## Problem details
Give back exactly the lines of the data below, starting with the line that has "Through iterative deliberations, we" and going on through the line that has "funding from the".

>>>>>

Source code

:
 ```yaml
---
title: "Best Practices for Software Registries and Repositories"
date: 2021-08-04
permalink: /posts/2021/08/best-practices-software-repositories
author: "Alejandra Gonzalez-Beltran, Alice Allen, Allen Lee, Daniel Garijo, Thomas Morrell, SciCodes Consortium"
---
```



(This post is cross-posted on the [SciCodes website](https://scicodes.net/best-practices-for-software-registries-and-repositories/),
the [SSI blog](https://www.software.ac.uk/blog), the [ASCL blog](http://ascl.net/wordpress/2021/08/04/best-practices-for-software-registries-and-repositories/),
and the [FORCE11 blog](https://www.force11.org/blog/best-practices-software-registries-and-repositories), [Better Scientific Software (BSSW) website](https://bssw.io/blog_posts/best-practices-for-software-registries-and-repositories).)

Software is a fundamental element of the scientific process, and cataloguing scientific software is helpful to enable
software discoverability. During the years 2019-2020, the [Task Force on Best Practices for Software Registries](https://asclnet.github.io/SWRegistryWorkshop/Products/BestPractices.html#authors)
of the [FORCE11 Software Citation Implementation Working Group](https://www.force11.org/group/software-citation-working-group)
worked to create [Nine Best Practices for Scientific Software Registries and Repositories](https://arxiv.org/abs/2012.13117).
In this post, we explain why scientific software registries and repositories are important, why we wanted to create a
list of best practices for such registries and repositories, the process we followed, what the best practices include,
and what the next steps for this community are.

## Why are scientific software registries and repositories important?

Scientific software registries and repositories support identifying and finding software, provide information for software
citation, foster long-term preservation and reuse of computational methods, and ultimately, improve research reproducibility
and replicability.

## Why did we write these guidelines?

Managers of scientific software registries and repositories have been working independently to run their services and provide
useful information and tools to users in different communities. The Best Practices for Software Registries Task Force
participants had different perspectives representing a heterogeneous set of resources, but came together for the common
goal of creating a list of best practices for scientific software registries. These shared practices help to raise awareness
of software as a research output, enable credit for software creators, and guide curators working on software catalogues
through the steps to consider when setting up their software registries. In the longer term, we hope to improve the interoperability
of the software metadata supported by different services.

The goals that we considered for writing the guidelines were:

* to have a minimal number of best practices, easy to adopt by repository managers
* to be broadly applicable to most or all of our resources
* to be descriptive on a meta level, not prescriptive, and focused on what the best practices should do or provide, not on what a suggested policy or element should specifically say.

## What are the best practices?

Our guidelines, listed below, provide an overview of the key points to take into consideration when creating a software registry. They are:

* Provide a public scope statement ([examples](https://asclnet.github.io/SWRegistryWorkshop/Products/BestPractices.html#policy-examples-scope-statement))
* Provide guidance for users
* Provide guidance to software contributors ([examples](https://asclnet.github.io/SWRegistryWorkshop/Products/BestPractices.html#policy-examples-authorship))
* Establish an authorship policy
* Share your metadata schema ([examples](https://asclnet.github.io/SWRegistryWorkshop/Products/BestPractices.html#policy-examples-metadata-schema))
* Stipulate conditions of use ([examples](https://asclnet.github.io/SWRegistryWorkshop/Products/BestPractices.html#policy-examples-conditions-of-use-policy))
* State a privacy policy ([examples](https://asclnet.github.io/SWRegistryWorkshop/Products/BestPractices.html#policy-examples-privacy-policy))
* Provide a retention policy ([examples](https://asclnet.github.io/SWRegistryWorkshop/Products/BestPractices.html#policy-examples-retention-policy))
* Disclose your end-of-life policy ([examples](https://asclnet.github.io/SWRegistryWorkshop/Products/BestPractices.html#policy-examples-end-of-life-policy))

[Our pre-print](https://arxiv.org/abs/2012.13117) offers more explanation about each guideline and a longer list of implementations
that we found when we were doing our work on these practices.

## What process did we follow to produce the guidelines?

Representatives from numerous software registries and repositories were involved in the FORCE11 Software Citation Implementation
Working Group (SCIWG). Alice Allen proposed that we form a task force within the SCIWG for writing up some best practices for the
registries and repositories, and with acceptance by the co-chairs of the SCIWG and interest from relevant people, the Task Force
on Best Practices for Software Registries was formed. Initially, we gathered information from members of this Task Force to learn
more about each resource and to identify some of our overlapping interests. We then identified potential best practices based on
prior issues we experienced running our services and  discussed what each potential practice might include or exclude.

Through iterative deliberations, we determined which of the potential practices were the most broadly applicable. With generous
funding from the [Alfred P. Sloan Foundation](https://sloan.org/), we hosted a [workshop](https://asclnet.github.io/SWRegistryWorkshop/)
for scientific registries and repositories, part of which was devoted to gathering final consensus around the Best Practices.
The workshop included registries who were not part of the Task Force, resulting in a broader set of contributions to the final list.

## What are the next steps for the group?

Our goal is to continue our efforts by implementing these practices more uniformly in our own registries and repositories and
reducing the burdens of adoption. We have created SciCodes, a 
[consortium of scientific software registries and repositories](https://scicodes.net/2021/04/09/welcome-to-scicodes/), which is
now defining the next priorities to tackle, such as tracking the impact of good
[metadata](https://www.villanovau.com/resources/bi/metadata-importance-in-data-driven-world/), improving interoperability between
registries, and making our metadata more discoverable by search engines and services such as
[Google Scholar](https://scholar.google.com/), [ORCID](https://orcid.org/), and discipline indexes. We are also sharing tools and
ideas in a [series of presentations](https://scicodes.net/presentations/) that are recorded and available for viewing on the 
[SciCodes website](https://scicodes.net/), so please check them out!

<<<<<

## Response
Through iterative deliberations, we determined which of the potential practices were the most broadly applicable. With generous
funding from the [Alfred P. Sloan Foundation](https://sloan.org/), we hosted a [workshop](https://asclnet.github.io/SWRegistryWorkshop/)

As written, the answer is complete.